Biz "Vermeyin" dedik de onun için... Darbe girişiminin ertesi günü kafası gözü yarılmış generallerin resimlerini Anadolu Ajansı aracılığıyla dünyaya yaymak, açıkça "Darbecileri iade etmeyin" anlamına geliyordu. Çünkü uluslararası hukuk malum: "İadesi istenen suçlu; adil olmayan yargılama, ölüm cezası, işkence ve küçültücü muameleye maruz kalma riski varsa o ülkeye verilmiyor"

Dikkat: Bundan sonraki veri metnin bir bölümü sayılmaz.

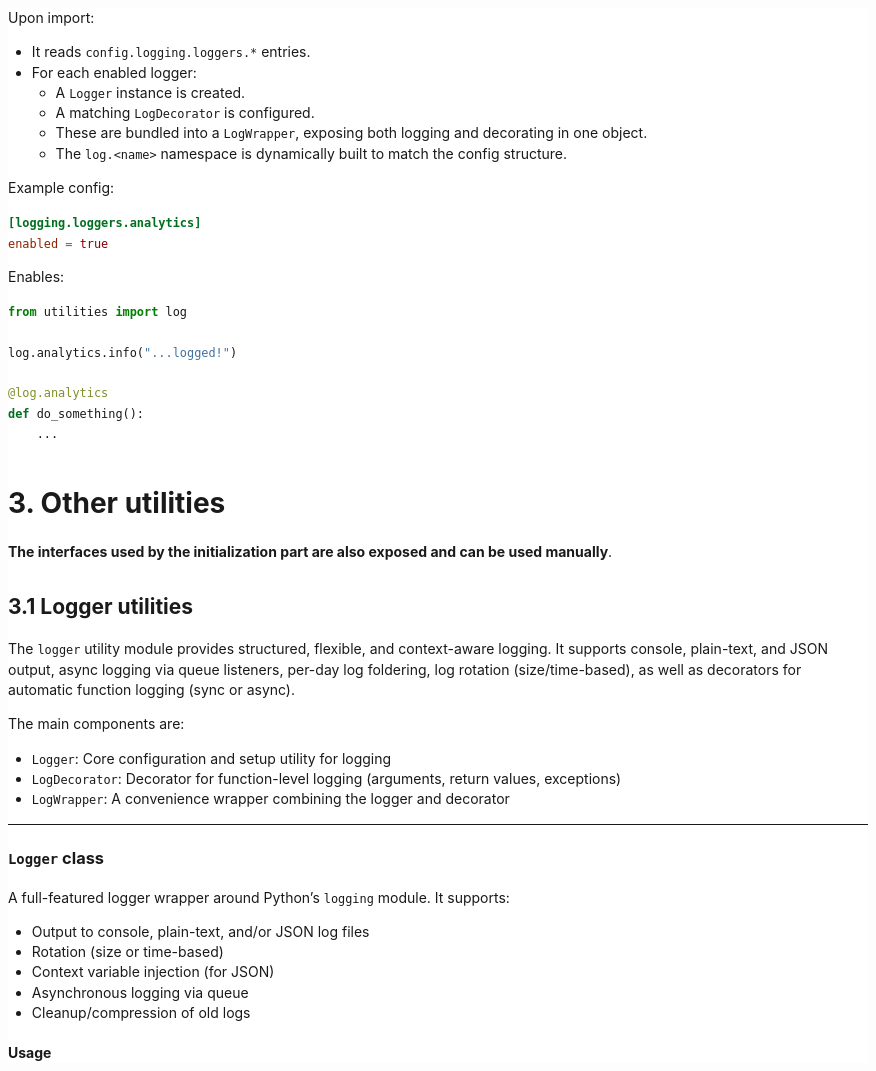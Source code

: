 Upon import:
- It reads `config.logging.loggers.*` entries.
- For each enabled logger:
  - A `Logger` instance is created.
  - A matching `LogDecorator` is configured.
  - These are bundled into a `LogWrapper`, exposing both logging and decorating in one object.
  - The `log.<name>` namespace is dynamically built to match the config structure.

Example config:
```toml
[logging.loggers.analytics]
enabled = true
```
Enables:
```python
from utilities import log

log.analytics.info("...logged!")

@log.analytics
def do_something():
    ...
```

# 3. Other utilities

**The interfaces used by the initialization part are also exposed and can be used manually**.

## 3.1 Logger utilities

The `logger` utility module provides structured, flexible, and context-aware logging. It supports console, plain-text, and JSON output, async logging via queue listeners, per-day log foldering, log rotation (size/time-based), as well as decorators for automatic function logging (sync or async).

The main components are:

- `Logger`: Core configuration and setup utility for logging
- `LogDecorator`: Decorator for function-level logging (arguments, return values, exceptions)
- `LogWrapper`: A convenience wrapper combining the logger and decorator

---

### `Logger` class

A full-featured logger wrapper around Python’s `logging` module. It supports:

- Output to console, plain-text, and/or JSON log files
- Rotation (size or time-based)
- Context variable injection (for JSON)
- Asynchronous logging via queue
- Cleanup/compression of old logs

#### Usage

Bizim iktidarın ikide bir "idam"dan dem vurması bile şüphelilerin iadesinin reddi için yeterli sebeptir. Kaldı ki yukarıda sözü geçen ülkeler bugüne dek iade için usulüne uygun talepte bulunmadığımızı da söylüyor...
Biz darbe sanıklarının iadesini istiyor muyuz, istemiyor muyuz; belli değil!
Melih Aşık Milliyet
***
Milletinle savaşacağına sınırdaki ihanete bak
-------
Son günlerde PKK terörü "ABD'den aldığı silahlar ve moral desteğiyle" hızını arttırdı, şehit ve yaralı asker haberleri arka arkaya geliyor.
(...) TSK dün "PYD-PKK kontrolündeki Afrin'in karşısında" bulunan Kilis sınır bölgesine yığınak yaptı. PYD'ye verilecek bir cevaba ABD'nin nasıl müdahale edeceği "Suriye uçağını düşürerek Esad'a verdiği gözdağı" ile ortaya konduğuna göre ABD ile tüm ilişkilerimizin bozulacağı süreç de uzak değil gibi...
Kobani'den ve Suriye iç savaşına müdahaleden başlayarak dış politikada yaptığımız hataların gelinen noktada rolü inkar edilemez.
Hükümet, iç çekişmeleri bırakarak önce bu konuya çözüm aramak, acil ve yoğun çalışma yapmak zorundadır.